Knowledge exchange will help to advance research areas including medicine and clean energy

Nearly 200 researchers from all over the world attended “Functional dynamics — visualizing molecules in action,” co-sponsored by Nature Research and the Biodesign Institute.

December 02, 2019

Early in November, researchers from around the world gathered at Arizona State University’s Tempe campus for an unusual scientific conference.

“Functional dynamics — visualizing molecules in action” was sponsored by the premier scientific journal Nature, in collaboration with the Biodesign Institute at ASU. The conference highlighted recent advances that have allowed scientists to probe critical aspects of nature occurring at mind-bogglingly tiny dimensions of space and during fleetingly brief flickers of time.

The gathering drew participants from around the world: researchers working in the areas of biology, physics, chemistry and materials science. Methods probing molecular-level dynamics were a central focus.
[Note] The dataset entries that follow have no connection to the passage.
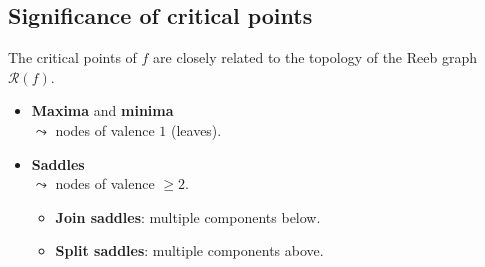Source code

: \subsection*{Significance of critical points}
\begin{frame*}
The critical points of $f$ are closely related to the topology of the Reeb graph $\mathcal{R}(f)$.
\begin{itemize}
\item \textbf{Maxima} and \textbf{minima}\\
$\leadsto$ nodes of valence $1$ (leaves).
\item \textbf{Saddles}\\
$\leadsto$ nodes of valence $\ge 2$.\\
\begin{itemize}
\item \textbf{Join saddles}: multiple components below.
\item \textbf{Split saddles}: multiple components above.
\end{itemize}
\end{itemize}
\end{frame*}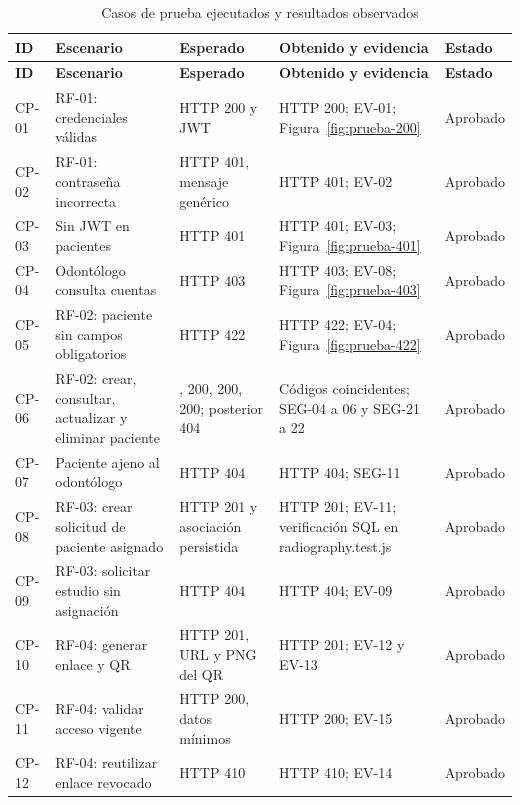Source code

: \documentclass[12pt,letterpaper]{report}
\begin{document}
\begingroup
\footnotesize
\setlength{\tabcolsep}{3pt}
\renewcommand{\arraystretch}{1.2}
\begin{longtable}{@{}>{\raggedright\arraybackslash}p{.09\linewidth}>{\raggedright\arraybackslash}p{.24\linewidth}>{\raggedright\arraybackslash}p{.21\linewidth}>{\raggedright\arraybackslash}p{.27\linewidth}>{\raggedright\arraybackslash}p{.11\linewidth}@{}}
\caption{Casos de prueba ejecutados y resultados observados}\label{tab:pruebas-reales}\\
\toprule
\textbf{ID}&\textbf{Escenario}&\textbf{Esperado}&\textbf{Obtenido y evidencia}&\textbf{Estado}\\\midrule
\endfirsthead
\toprule
\textbf{ID}&\textbf{Escenario}&\textbf{Esperado}&\textbf{Obtenido y evidencia}&\textbf{Estado}\\\midrule
\endhead
\bottomrule\endlastfoot
CP-01 & RF-01: credenciales válidas & HTTP 200 y JWT & HTTP 200; EV-01; Figura~\ref{fig:prueba-200} & Aprobado \\
CP-02 & RF-01: contraseña incorrecta & HTTP 401, mensaje genérico & HTTP 401; EV-02 & Aprobado \\
CP-03 & Sin JWT en pacientes & HTTP 401 & HTTP 401; EV-03; Figura~\ref{fig:prueba-401} & Aprobado \\
CP-04 & Odontólogo consulta cuentas & HTTP 403 & HTTP 403; EV-08; Figura~\ref{fig:prueba-403} & Aprobado \\
CP-05 & RF-02: paciente sin campos obligatorios & HTTP 422 & HTTP 422; EV-04; Figura~\ref{fig:prueba-422} & Aprobado \\
CP-06 & RF-02: crear, consultar, actualizar y eliminar paciente & 201, 200, 200, 200; posterior 404 & Códigos coincidentes; SEG-04 a 06 y SEG-21 a 22 & Aprobado \\
CP-07 & Paciente ajeno al odontólogo & HTTP 404 & HTTP 404; SEG-11 & Aprobado \\
CP-08 & RF-03: crear solicitud de paciente asignado & HTTP 201 y asociación persistida & HTTP 201; EV-11; verificación SQL en radiography.test.js & Aprobado \\
CP-09 & RF-03: solicitar estudio sin asignación & HTTP 404 & HTTP 404; EV-09 & Aprobado \\
CP-10 & RF-04: generar enlace y QR & HTTP 201, URL y PNG del QR & HTTP 201; EV-12 y EV-13 & Aprobado \\
CP-11 & RF-04: validar acceso vigente & HTTP 200, datos mínimos & HTTP 200; EV-15 & Aprobado \\
CP-12 & RF-04: reutilizar enlace revocado & HTTP 410 & HTTP 410; EV-14 & Aprobado \\

\end{longtable}
\end{document}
The methods and discoveries discussed will have an impact on areas ranging from the exploration of nature’s design recipes for biomolecules to understanding the subtle behavior of industrial catalysts, to mapping energy flow within molecules to new discoveries in quantum physics. 
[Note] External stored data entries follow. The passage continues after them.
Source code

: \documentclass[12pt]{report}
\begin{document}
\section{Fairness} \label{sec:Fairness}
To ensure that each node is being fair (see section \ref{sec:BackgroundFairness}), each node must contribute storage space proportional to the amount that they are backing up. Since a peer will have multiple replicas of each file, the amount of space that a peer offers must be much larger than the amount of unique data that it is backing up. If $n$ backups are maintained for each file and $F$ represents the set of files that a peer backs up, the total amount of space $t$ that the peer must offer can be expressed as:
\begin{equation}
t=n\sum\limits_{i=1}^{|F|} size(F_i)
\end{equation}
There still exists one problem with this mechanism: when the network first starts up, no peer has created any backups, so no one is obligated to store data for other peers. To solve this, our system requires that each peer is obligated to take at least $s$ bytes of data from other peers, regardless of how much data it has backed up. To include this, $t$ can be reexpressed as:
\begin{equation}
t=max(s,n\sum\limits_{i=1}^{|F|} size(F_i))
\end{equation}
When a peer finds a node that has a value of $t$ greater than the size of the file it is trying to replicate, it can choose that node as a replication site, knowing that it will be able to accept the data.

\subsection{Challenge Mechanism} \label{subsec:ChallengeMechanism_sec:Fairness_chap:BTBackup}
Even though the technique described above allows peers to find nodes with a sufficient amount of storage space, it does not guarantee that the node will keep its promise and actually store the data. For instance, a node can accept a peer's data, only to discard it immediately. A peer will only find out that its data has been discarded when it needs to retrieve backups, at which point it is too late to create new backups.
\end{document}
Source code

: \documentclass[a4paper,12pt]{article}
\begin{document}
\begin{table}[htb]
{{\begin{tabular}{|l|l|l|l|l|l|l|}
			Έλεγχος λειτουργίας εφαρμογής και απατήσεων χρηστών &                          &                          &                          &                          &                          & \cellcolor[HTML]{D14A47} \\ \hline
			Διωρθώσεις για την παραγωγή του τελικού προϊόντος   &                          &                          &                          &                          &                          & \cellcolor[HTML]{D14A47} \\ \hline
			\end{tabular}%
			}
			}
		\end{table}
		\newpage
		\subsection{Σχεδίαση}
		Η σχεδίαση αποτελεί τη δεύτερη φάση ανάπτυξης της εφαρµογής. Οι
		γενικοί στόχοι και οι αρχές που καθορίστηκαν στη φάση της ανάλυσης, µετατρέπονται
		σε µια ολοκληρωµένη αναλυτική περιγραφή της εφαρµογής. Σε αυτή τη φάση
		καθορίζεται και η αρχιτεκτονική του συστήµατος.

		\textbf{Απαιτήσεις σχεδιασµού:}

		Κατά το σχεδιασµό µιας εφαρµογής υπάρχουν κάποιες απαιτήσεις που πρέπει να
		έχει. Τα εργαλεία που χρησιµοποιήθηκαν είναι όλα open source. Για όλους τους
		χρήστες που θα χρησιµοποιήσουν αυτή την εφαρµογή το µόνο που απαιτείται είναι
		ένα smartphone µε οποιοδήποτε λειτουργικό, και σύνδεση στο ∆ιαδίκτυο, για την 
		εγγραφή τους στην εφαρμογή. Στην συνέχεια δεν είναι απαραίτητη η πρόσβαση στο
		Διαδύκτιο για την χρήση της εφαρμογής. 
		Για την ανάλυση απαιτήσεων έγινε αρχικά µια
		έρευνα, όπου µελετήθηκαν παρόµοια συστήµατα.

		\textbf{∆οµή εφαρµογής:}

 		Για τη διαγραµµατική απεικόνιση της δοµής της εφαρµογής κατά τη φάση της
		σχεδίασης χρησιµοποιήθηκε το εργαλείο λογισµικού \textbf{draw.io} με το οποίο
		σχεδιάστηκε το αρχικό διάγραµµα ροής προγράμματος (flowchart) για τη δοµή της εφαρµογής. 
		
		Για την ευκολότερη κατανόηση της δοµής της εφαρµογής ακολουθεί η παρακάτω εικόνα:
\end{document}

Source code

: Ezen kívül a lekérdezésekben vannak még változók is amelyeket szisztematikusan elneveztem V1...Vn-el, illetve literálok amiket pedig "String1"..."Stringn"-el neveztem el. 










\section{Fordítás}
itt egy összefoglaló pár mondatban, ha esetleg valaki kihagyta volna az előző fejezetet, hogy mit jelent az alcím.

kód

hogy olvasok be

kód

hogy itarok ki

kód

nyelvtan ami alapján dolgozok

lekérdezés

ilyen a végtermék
A more thorough understanding of these enigmatic, atomic-scale processes will help scientists explore how vital proteins carry out tasks essential to life, develop new smart materials, more effectively treat diseases and design better drugs and pioneer new forms of sustainable energy by borrowing from nature’s tool kit.
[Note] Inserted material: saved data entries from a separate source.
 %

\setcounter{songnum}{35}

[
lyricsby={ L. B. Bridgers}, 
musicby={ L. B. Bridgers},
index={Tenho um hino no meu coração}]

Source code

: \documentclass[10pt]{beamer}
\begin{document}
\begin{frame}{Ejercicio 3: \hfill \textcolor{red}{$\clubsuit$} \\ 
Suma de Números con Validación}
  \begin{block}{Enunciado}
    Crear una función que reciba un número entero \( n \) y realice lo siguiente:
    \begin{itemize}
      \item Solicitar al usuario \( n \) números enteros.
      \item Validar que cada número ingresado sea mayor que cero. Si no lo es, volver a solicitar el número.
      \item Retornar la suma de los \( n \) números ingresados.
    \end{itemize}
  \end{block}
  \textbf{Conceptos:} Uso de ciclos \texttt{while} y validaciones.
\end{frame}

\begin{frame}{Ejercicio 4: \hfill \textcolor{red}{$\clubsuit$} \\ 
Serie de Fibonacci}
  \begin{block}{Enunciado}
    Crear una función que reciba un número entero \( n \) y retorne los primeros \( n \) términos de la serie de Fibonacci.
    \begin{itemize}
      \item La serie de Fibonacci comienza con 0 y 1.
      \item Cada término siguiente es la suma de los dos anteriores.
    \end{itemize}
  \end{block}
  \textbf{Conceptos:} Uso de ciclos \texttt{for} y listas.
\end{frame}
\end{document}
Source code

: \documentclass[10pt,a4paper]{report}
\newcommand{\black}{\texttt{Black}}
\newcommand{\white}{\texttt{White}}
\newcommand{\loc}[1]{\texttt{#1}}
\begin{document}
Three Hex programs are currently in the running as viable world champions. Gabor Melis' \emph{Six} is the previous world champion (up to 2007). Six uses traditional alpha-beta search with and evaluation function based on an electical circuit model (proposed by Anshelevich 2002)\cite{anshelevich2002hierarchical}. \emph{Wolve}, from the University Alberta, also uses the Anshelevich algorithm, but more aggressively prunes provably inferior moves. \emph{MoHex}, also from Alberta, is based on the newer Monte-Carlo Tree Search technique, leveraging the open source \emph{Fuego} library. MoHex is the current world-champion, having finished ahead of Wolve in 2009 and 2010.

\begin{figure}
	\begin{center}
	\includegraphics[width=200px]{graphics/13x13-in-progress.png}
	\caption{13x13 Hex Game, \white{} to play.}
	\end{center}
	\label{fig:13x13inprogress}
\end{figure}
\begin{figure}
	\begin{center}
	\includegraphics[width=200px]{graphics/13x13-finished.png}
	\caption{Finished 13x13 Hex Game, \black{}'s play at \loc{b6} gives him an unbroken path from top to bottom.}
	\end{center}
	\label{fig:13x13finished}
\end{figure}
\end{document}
The conference was made possible by remarkable advances in imaging technologies including spectroscopy, cryo-EM microscopy, X-ray crystallography and computer simulation that have allowed scientists to probe structural and electronic changes with spectacular temporal and spatial resolution.

Director’s notes

The conference kicked off with an introduction from Joshua LaBaer, executive director of the Biodesign Institute and director of the Virginia G. Piper Center for Personalized Diagnostics. LaBaer noted that ASU is the perfect forum for this international event, due to the deeply interdisciplinary ethos of the university, as well as its recent status as a pioneer in next-generation research into the details of molecular motion. Perhaps most notably, ASU is also the future home for what may be the world’s first compact X-ray free electron laser — one of the exciting new technologies driving many advances addressed at the conference.  

LaBaer’s remarks were followed by a welcome from Petra Fromme, director of the Biodesign Center for Applied Structural Discovery and co-chair of the conference scientific committee. Fromme provided a brief snapshot of the intellectual surprises in store over the course of the meeting, stressing the importance of participants’ involvement and exchange of ideas. She also expressed excitement that the gathering had drawn so many luminaries from across the world to share their insights.

Magdalena Helmer, senior editor of physical sciences at Nature and event co-chair, welcomed conference guests, paraphrasing novelist Jane Austen: "It is a truth universally acknowledged that a curious scientist, in possession of a burning question, must be in want of a method."

The breadth and diversity of the science presented over the following three days of the conference were indeed testament to the transformative nature of new methods and instruments for the advancement of science.

“Over the last 10 years or so, many different methods used in many different fields have been developed and improved so much that it is now possible to really get up close to some of the fundamental interactions and processes that underpin what goes on in our bodies; that give materials their functionally interesting properties; or that underpin devices and modern technologies,” Helmer said.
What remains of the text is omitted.